Eu não tenho do que me queixar. Estou na UFBA, onde sempre quis estar, apesar dos pesares. Sou bolsista de iniciação científica. Isso não foi possível para mim nos dois anos em que estive na UNEB. Lá não houve tantas oportunidades desse tipo. Eu acredito na pesquisa. É um dos pilares da universidade e conta pontos para seleção no mestrado, um dos meus maiores sonhos.

Com essa bolsa eu posso me dedicar um pouco mais aos estudos e à pesquisa ao invés de apenas estudar para me formar e trabalhar para manter a graduação e conciliar tudo. Além disso, eu tenho poucos e bons amigos ao meu lado, tenho uma família incrível que me ama e me ajuda. Tenho uma coisa que eu acho que pode ser um dom, que é o dom da escrita e sei que escrevo bem.

Posso, apesar da crise, pagar e comprar algumas coisas como por exemplo a Netflix que me proporciona tantas séries e filmes bons, como Grey's Anatomy, House of Cards e outras que eu amo e me emociono. Me ajudam a escapar da minha rotina louca. Enfim, tenho auto estima e tenho algumas coisas que sempre quis. Inclusive paz.

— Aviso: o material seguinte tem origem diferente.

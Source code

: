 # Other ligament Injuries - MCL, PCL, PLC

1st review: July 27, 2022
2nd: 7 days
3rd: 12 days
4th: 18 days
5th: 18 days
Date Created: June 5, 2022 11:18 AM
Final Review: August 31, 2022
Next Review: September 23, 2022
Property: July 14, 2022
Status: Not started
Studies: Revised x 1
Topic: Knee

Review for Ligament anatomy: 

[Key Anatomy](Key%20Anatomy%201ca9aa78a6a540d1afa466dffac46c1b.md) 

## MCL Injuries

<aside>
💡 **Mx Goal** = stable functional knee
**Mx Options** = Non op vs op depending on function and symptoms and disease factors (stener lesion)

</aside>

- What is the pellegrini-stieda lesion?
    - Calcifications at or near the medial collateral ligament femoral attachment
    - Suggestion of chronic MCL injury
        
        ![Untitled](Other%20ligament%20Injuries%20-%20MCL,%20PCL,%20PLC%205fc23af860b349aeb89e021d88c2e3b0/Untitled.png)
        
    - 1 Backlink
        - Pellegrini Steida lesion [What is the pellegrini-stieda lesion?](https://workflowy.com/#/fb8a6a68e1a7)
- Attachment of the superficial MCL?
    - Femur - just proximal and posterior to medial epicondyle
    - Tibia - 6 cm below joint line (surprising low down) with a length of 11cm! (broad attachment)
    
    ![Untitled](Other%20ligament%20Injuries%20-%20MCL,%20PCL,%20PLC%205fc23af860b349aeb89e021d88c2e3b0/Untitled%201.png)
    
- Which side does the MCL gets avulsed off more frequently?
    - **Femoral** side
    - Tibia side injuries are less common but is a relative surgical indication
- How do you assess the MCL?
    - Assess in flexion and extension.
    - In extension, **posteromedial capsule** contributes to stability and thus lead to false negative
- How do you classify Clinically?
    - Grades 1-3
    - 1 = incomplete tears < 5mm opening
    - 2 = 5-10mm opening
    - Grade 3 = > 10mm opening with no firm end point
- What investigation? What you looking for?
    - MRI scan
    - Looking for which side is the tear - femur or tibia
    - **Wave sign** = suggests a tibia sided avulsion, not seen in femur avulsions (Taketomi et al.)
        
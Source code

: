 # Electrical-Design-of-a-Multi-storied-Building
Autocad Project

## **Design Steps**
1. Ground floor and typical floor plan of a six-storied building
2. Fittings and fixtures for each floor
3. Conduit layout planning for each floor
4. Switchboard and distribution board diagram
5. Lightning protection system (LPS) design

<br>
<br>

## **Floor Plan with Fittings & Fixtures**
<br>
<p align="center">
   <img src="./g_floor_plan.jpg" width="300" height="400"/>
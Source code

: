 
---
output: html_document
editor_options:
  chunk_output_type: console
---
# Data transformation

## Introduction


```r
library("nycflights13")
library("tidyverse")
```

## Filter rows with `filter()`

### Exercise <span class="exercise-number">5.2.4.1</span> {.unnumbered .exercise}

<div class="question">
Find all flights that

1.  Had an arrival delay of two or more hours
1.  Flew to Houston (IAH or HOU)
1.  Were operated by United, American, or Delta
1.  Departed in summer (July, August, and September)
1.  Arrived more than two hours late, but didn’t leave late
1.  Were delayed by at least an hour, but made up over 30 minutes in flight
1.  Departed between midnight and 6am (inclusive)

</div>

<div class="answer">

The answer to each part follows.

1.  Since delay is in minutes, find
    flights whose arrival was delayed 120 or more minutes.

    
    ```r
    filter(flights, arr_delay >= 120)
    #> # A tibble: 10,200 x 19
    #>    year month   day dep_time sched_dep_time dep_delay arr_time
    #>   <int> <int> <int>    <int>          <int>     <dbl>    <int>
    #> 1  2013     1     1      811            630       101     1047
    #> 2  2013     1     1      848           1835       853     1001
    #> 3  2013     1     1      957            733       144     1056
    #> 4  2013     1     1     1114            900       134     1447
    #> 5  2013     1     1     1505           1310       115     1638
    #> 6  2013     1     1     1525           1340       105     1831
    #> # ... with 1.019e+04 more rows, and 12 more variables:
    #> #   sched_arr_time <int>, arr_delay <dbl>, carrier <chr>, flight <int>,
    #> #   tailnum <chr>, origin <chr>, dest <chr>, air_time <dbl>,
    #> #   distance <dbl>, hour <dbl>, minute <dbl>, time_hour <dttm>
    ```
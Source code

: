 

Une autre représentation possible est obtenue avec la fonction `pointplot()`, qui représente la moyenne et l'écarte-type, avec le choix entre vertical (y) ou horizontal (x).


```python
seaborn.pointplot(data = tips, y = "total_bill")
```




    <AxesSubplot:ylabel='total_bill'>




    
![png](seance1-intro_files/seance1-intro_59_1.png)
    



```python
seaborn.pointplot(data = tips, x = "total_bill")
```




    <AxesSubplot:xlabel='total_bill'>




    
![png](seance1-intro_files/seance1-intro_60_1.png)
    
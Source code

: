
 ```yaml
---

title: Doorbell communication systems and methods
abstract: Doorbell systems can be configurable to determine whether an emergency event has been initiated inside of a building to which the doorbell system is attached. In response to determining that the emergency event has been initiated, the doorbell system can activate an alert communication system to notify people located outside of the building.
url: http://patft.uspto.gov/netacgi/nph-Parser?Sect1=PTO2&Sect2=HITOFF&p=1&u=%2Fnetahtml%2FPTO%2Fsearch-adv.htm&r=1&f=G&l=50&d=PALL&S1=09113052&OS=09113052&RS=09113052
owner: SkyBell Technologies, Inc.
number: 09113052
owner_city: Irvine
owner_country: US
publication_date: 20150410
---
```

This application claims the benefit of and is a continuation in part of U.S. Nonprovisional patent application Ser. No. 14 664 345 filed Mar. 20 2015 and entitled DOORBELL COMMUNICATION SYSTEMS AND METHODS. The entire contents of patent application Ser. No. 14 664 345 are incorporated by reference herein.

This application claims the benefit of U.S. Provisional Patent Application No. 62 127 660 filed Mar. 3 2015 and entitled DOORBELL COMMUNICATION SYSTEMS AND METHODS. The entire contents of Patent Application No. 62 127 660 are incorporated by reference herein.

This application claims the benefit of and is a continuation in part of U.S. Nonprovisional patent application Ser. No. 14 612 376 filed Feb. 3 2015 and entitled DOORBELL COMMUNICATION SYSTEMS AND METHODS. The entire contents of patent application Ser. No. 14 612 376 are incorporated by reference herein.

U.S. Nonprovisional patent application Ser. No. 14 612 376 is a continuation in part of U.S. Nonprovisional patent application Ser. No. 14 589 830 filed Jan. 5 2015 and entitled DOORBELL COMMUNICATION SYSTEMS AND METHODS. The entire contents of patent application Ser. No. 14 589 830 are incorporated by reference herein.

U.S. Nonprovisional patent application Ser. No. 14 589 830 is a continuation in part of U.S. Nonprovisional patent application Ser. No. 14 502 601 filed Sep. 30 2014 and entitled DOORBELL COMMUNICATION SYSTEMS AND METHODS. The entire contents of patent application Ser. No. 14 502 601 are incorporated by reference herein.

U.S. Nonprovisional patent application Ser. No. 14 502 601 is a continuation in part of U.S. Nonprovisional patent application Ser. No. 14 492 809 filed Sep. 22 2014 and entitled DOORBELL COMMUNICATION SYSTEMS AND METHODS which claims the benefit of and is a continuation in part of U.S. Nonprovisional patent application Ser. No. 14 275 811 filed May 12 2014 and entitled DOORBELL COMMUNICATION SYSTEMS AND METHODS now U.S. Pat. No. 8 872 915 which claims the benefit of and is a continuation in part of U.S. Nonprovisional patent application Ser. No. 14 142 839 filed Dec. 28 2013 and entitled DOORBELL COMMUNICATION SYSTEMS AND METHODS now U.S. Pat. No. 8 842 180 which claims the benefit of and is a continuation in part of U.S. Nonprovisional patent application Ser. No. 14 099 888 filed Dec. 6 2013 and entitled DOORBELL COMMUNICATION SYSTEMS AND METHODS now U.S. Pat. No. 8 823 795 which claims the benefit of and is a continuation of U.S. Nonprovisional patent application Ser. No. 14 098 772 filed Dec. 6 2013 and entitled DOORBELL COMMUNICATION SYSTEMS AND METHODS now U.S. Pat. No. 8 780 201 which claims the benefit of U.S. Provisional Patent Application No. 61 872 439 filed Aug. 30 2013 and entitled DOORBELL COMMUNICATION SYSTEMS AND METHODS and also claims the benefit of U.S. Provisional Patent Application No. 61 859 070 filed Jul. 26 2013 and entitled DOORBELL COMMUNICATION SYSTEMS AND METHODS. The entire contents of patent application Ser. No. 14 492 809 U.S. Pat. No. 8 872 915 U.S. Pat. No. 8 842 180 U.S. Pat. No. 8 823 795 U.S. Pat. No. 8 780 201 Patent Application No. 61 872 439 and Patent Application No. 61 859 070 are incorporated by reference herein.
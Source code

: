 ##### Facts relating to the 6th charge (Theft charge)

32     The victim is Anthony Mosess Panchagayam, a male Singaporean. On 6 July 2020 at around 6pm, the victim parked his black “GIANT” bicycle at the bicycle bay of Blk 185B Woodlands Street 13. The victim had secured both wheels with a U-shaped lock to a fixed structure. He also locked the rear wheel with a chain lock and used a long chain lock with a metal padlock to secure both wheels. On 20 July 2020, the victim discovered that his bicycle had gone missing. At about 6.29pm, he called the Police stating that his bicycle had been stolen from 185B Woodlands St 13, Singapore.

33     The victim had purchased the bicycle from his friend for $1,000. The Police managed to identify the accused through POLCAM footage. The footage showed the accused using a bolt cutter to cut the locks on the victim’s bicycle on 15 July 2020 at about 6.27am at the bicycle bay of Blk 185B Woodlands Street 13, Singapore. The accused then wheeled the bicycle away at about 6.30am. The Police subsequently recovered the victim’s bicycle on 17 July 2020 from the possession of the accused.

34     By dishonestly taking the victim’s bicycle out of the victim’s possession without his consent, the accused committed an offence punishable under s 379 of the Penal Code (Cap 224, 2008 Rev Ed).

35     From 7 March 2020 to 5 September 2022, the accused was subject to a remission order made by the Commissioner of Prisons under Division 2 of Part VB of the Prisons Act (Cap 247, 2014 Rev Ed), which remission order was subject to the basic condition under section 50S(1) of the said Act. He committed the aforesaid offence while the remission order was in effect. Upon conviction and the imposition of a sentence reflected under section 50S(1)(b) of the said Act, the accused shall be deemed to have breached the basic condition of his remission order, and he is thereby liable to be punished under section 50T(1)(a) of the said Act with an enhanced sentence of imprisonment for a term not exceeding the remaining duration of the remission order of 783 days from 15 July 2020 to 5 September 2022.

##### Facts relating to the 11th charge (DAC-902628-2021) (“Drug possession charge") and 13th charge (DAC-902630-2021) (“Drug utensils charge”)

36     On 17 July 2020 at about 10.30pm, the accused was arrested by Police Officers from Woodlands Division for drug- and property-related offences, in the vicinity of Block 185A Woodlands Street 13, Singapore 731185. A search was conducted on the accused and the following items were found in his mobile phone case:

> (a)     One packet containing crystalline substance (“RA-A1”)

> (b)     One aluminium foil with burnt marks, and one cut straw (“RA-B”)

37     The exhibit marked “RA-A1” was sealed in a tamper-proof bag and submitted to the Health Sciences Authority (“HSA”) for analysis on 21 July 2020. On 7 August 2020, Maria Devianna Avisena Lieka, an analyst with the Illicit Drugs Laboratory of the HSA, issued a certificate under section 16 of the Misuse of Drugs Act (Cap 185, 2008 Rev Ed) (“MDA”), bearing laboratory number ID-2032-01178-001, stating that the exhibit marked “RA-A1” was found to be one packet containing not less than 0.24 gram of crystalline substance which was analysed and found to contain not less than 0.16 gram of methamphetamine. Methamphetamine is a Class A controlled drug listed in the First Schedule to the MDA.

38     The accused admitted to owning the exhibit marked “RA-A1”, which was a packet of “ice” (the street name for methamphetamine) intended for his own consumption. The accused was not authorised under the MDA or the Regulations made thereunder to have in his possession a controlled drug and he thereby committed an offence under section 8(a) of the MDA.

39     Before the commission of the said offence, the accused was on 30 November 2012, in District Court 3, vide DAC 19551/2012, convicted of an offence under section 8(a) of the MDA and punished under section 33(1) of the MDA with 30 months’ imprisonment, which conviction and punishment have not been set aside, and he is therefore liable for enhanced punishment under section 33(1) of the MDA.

E de pensar que há poucos meses eu queria morrer todo dia. Não tinha vontade e alegria de nada. Mas hoje eu estou bem e preciso muito agradecer. Por mais que eu agradeça todo dia ainda não é suficiente. E ainda há meu querido Cássio, meu namorado. Uma surpresa que apareceu esse ano e uma das quais eu me sinto mais grata. Uma nova paixão, mas uma amizade das antigas. Sim, eu conheço Cássio desde 2004 quando começamos o ensino médio. Meio que éramos amigos, e meio que rolou uns beijos não muito legais, mas não havíamos nos visto ou nos falado nos últimos anos. A não ser por uns contatos esporádicos pelo Facebook e num grupo da turma no WhatsApp. Mas um belo dia nos reencontramos...O beijo melhorou! rsrsrs Essa história eu conto depois. O que quero dizer é que depois de tanta dor hoje eu sou feliz e sou muito grata!



Rafaela Valverde

sexta-feira, 23 de setembro de 2016

A menina das telas


Estou sem as minhas telas. Meu celular e meu tablet deram pau ao mesmo tempo e ambos já estão no conserto. Mas eu cheguei a conclusão que sou a menina das telas. Gosto sim de estar cercada por telas. Nem eu sabia disso. Mas quero as telas que eu possa ter e que o dinheiro (o pouco que eu tenho) possa me oferecer.

Eu sinto falta do meu celular o tempo todo e até fiquei meio jururu. Primeiro pelo prejuízo, especialmente quandro os dois quebraram ao mesmo tempo e segundo por que sinto falta dele, simplesmente. Estou carente. Fico procurando. Às vezes vou me deitar e procuro o celular para dar uma última olhadinha no Facebook antes de dormir. E já acordo pensando em pegar meu celular. Ele despertava para eu acordar e era a primeira coisa que eu fazia ao acordar era tocar nele, é claro. E depois ligava o wifi.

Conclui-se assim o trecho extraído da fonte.